В крепости оставались лишь княжьи дружинники, что прибыли на подмогу. Все же прочие – стрельцы, ополченцы располагались в городе – кто где придется. Воевода положил на горожан тягло – от каждой улицы, с каждого конца одна повозка с возничим и двое мастеровых – для укрепления местами разрушенных стен кремля. Короче – лишних или праздно шатающихся в городе не было. Пока я был в дороге, город очистили от трупов. Своих – отпев, схоронили, а татарские трупы частью сожгли, частью побросали в реку. Были и пленные, но то – забота воеводы да князя.

С трудом, с помощью местных ополченцев удалось встать на постой за медную полушку в день; добавил еще гривенник – и меня покормили вареной курицей, пирогами и вином. Вино татары, как правило, не трогали – Аллах запрещал, потому в подвалах вино сохранилось. Не бог весть какое – яблочное, но и на том спасибо хозяевам.

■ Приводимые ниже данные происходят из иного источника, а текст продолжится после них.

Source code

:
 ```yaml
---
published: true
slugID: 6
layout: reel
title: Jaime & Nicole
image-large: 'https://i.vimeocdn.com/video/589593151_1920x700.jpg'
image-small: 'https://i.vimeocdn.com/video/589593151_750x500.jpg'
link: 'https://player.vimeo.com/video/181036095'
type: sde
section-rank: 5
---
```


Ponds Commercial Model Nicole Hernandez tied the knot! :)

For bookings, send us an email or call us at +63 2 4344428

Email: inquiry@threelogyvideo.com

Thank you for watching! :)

Через несколько дней по совету знающих людей обменял свои трофеи, что взял у татар, на монеты. После набега в город хлынула толпа маркитантов, менял и прочего шустрого люда, желающего погреть руки. У воинов всегда были трофеи, но куда воину таскать с собой объемистое барахло. Вот здесь-то и возникали из ниоткуда менялы, купцы и прочие разворотливые люди. Скупали трофеи, зачастую за бесценок – одежду, обувь, ковры, лошадей, седла, шатры, украшения.

С обменом я не торопился. Сума с золотыми изделиями невелика, но тяжела и неудобна. Монеты занимали значительно меньше места, и рассчитываться за покупки ими было куда как удобнее.

Сильно торговаться я не стал, хотя меняла – еврейского вида вислоносый мужичок и так причитал, что на мне уж точно прогорит, но поблескивающие глаза и подрагивающие пальцы говорили об обратном.

Во временное жилище вместо пуда золотых изделий я принес горсть золотых и серебряных монет, сел на лавку и задумался. Ну хорошо – серебро можно оставить на жизнь, здесь это основное платежное средство, а золотые монеты куда? С ними ехать в дозор? А если срочно уходить придется? В банк отдать – так где на Руси банки, когда они еще будут?